* YOUR TASK:
Comb through the entries for "Luke" and pull out each line that holds it.

* MATERIAL FOR THE TASK:
Content starts

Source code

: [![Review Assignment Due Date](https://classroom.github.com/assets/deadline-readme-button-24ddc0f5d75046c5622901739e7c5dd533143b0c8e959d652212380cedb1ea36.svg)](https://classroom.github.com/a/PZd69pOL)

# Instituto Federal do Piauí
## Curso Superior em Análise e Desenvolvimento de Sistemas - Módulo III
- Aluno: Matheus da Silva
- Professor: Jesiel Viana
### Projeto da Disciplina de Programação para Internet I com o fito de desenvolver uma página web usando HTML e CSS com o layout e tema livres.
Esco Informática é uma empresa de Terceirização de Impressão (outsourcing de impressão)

Content ends
Content starts

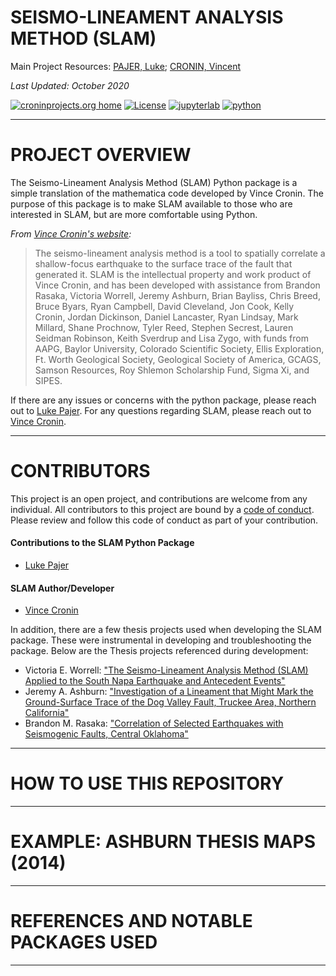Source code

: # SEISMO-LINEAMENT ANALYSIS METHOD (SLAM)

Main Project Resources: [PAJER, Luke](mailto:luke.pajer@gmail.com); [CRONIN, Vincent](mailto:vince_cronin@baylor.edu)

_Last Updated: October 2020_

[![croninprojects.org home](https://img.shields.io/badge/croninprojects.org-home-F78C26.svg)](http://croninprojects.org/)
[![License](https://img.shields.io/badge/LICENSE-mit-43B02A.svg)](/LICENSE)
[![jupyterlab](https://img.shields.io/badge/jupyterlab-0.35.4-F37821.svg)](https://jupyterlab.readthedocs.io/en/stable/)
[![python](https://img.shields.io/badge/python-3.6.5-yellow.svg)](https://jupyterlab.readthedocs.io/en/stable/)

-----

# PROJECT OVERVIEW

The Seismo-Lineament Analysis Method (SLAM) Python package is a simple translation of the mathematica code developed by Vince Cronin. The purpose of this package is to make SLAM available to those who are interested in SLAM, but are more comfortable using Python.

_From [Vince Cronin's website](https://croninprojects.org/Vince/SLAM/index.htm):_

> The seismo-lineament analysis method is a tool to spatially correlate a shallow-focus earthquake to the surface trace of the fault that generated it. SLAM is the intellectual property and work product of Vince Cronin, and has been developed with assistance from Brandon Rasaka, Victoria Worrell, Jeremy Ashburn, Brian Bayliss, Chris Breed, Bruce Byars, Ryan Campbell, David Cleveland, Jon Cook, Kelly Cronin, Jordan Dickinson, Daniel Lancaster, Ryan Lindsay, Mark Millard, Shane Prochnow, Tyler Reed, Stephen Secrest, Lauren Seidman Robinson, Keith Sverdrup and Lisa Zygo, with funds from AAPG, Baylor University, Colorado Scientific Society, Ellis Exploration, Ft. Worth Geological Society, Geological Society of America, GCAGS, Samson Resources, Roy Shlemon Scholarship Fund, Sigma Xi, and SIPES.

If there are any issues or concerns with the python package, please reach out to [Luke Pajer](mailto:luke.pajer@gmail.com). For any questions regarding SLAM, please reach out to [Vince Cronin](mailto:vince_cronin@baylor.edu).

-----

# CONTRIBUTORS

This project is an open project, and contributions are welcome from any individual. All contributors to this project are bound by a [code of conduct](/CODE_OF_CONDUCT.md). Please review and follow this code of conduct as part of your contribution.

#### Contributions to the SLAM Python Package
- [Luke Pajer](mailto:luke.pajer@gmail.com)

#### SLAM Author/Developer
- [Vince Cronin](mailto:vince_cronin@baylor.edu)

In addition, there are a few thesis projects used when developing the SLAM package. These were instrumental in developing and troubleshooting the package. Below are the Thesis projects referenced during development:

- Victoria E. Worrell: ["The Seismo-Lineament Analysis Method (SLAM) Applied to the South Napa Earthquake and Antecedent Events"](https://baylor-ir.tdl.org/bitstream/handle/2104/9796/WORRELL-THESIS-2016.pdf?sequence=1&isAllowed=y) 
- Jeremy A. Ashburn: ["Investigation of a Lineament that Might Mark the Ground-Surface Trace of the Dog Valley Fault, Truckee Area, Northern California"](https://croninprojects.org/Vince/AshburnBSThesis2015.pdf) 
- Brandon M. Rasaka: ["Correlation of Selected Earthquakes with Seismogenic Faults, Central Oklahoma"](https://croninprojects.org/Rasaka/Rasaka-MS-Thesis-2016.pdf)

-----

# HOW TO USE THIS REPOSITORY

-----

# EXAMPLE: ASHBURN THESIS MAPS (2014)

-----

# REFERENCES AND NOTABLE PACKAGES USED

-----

Content ends

* ANSWER AREA:
Main Project Resources: [PAJER, Luke](mailto:luke.pajer@gmail.com); [CRONIN, Vincent](mailto:vince_cronin@baylor.edu)
If there are any issues or concerns with the python package, please reach out to [Luke Pajer](mailto:luke.pajer@gmail.com). For any questions regarding SLAM, please reach out to [Vince Cronin](mailto:vince_cronin@baylor.edu).
- [Luke Pajer](mailto:luke.pajer@gmail.com)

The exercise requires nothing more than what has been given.